One of the features of Charles’ paper (CY) that I did
not comment on before and that I would like to bring to your attention here is
the relevance (or, more accurately, lack thereof) of indirect negative evidence
(INE) for real time acquisition. CY’s claim is that it is largely toothless and
unlikely to play much of a role in explaining how kids acquire their Gs. A few comments.
CY is not the first time I have been privy to this
observation. I recall that my “good and great friend” Elan Dresher said as much
when he was working on learnability of stress with Jonathan Kaye. He noted (p.c.)
that very few Gs lined up in the relevant sub/super set configuration relevant
for an application of the principle. Thus, though it is logically possible that
INE could provide info to the LAD for zeroing in on the right G, in fact it was all but useless given the
nature of the parameter space and the Gs that such a space supports.
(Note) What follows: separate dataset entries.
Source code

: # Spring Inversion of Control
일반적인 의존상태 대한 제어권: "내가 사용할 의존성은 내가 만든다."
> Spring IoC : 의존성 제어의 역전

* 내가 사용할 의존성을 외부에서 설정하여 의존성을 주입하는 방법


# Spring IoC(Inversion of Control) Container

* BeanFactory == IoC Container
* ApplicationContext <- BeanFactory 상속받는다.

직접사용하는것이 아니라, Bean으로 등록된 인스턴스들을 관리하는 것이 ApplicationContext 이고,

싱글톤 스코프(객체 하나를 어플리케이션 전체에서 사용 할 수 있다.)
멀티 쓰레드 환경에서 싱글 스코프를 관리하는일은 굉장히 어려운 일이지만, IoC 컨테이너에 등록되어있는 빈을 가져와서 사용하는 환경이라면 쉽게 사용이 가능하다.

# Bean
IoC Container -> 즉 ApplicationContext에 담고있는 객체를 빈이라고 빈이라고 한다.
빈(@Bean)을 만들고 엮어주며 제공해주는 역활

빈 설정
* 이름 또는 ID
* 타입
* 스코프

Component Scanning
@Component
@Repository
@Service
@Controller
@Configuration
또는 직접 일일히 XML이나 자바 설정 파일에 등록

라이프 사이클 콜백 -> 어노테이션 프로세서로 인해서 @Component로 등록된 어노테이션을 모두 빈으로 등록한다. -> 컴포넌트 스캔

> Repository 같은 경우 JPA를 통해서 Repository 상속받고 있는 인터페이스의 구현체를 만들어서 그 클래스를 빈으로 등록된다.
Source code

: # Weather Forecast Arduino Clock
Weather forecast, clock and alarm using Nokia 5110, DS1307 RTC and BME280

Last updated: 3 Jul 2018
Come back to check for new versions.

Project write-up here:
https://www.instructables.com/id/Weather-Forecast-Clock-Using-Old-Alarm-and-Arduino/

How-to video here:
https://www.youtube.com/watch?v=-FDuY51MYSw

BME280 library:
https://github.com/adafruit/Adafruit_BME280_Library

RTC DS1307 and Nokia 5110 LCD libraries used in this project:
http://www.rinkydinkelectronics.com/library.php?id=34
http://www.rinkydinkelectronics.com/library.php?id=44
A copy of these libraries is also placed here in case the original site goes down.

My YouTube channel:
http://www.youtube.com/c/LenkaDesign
So, nice
try INE, but no cigar.[1]
CY makes this point elaborately. It notes several problems
with INE as, for example, embodied in Bayes models (see p 14-15).
First, generating the sets
necessary to make the INE comparison is computationally expensive. CY cites
work by Osherson et al (1986) noting that generating such sets may not even be
computable and by Fodor and Sakas that crunches the numbers in cases with a
finite set of G alternatives and finds that here too com putting the extensions
of the relevant Gs in order to apply the INE is computationally costly.
Nor should this be surprising. If even updating several Gs
wrt data quickly gets out of computational control, then it is hardly
surprising that using Gs to generate sets
of outputs and then comparing them wrt containment is computationally
demanding. In sum, surprise, surprise, INE runs into the same kind to
tractability issues that Bayes is already rife with.[2]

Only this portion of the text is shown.